Silence Within Us
The Mind and Heart Paths
The WeSpace Co-Meditation/Prayer Time has three segments. The first is called Silence within us and is a fifteen-minute silent meditation where we take Jesus rather literally when he said, “When you pray, go into your closet and shut the door and pray to your Father who is in secret (Matt 6:6).” We not only go into an outer closet, free of TV, cell phones, and people who want to talk, but we also go into our inner closet.
This is where we can acknowledge the presence of God as we focus on resting in the deepest state of consciousness available to us. The deeper the state of consciousness, the more transcendent our experience of God-Beyond-Us as Infinite Being, Infinite Consciousness. Incredibly, we also at the same time, experience this God-Beyond-Us as God-Being-Us deep within as our core identity.

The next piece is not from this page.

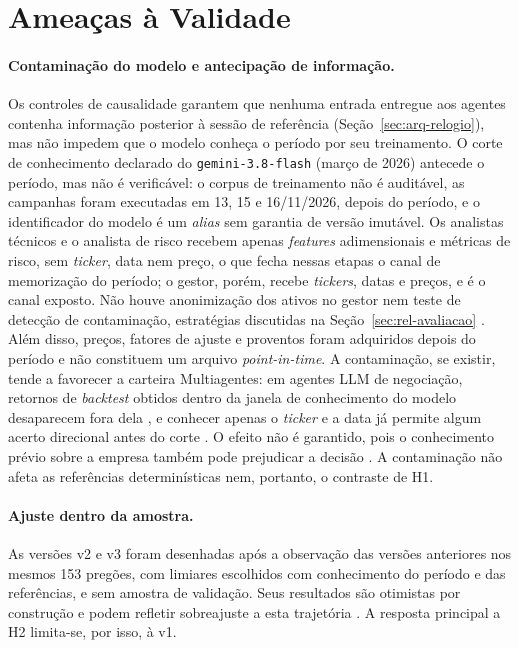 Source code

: \section{Ameaças à Validade}
\label{sec:met-ameacas}

\paragraph*{Contaminação do modelo e antecipação de informação.} Os controles de causalidade garantem que nenhuma entrada entregue aos agentes contenha informação posterior à sessão de referência (Seção~\ref{sec:arq-relogio}), mas não impedem que o modelo conheça o período por seu treinamento. O corte de conhecimento declarado do \texttt{gemini-3.8-flash} (março de 2026) antecede o período, mas não é verificável: o corpus de treinamento não é auditável, as campanhas foram executadas em 13, 15 e 16/11/2026, depois do período, e o identificador do modelo é um \textit{alias} sem garantia de versão imutável. Os analistas técnicos e o analista de risco recebem apenas \textit{features} adimensionais e métricas de risco, sem \textit{ticker}, data nem preço, o que fecha nessas etapas o canal de memorização do período; o gestor, porém, recebe \textit{tickers}, datas e preços, e é o canal exposto. Não houve anonimização dos ativos no gestor nem teste de detecção de contaminação, estratégias discutidas na Seção~\ref{sec:rel-avaliacao} \citep{Glasserman2023, Golchin2024, Drinkall2024}. Além disso, preços, fatores de ajuste e proventos foram adquiridos depois do período e não constituem um arquivo \textit{point-in-time}. A contaminação, se existir, tende a favorecer a carteira Multiagentes: em agentes LLM de negociação, retornos de \textit{backtest} obtidos dentro da janela de conhecimento do modelo desaparecem fora dela \citep{ProfitMirage2025}, e conhecer apenas o \textit{ticker} e a data já permite algum acerto direcional antes do corte \citep{Wang2026}. O efeito não é garantido, pois o conhecimento prévio sobre a empresa também pode prejudicar a decisão \citep{Glasserman2023}. A contaminação não afeta as referências determinísticas nem, portanto, o contraste de H1.

\paragraph*{Ajuste dentro da amostra.} As versões v2 e v3 foram desenhadas após a observação das versões anteriores nos mesmos 153 pregões, com limiares escolhidos com conhecimento do período e das referências, e sem amostra de validação. Seus resultados são otimistas por construção e podem refletir sobreajuste a esta trajetória \citep{White2000, Bailey2017}. A resposta principal a H2 limita-se, por isso, à v1.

We are all at different places and experiences in the practice of meditation, from beginner to advanced. The eventual goal here is both to relate to the holy presences and guidance in the awakened subtle realm of form, and to rest in and as God deep within us in the causal transcendent realms of formlessness. This latter state of consciousness is also called by many other names such as the True Self, Oversoul, and divine essence.
Mind Path and Heart Path
We can broadly divide the many forms of meditation into mind paths and heart paths with some overlapping.
The mind path tends to focus on letting thoughts pass by without following them and/or asking self-inquiry questions such as “Who am I?” The most common path offered on meditation today through books, articles, and teachers is usually a version of the mind path.
To follow this path, you can use such forms as Centering Prayer or Self-Inquiry. The hundreds of different meditation techniques tend to lead to similar experiences which are then interpreted with different labels and worldviews.
For the heart path, here is one method we recommend that is especially designed as a Three Faces of God devotional practice — Heart-Sourced meditation and prayer.
Heart-Sourced meditation and prayer.
The heart path of love and devotion is very natural to Jesus and Christianity. It is also found in the Eastern devotional tradition of bhakti yoga and Sufi mysticism. Here it is in brief form:
1. Get away from the distractions of television, phones, sounds systems, and people who want to talk. Jesus put it as “Go into your closet to pray.”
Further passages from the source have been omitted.